►

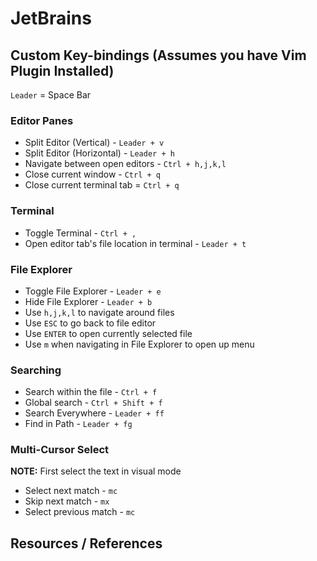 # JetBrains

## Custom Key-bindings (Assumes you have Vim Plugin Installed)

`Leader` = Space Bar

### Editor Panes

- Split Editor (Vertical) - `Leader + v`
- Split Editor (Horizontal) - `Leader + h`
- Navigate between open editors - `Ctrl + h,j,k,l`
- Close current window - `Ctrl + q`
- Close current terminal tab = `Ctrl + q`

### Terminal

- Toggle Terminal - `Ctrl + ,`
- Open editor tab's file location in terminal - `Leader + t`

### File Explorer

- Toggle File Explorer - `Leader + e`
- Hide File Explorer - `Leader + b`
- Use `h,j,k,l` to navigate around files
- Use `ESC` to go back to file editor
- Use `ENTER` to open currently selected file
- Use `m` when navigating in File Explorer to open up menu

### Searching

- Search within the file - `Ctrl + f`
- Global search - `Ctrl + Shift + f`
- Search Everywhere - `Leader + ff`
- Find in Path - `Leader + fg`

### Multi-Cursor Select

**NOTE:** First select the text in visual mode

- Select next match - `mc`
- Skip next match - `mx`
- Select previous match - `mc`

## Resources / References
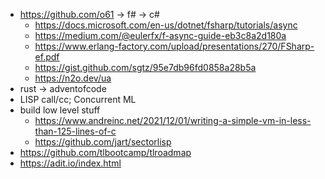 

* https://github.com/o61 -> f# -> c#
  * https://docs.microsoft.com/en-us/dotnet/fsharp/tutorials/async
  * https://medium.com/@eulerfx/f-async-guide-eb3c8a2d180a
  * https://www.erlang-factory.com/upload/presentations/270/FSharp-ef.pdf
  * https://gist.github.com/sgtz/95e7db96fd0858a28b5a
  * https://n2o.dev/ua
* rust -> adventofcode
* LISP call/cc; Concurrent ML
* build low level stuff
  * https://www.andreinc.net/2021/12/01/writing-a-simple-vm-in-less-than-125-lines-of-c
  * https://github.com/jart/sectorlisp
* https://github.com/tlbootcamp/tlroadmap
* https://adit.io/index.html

◄

■ **TASK REQUIREMENTS**
Reproduce exactly the line that holds "rust -> adventofcode", then every line after it, ending with the final line of the records above.

■ **EXERCISE OUTPUT**
* rust -> adventofcode
* LISP call/cc; Concurrent ML
* build low level stuff
  * https://www.andreinc.net/2021/12/01/writing-a-simple-vm-in-less-than-125-lines-of-c
  * https://github.com/jart/sectorlisp
* https://github.com/tlbootcamp/tlroadmap
* https://adit.io/index.html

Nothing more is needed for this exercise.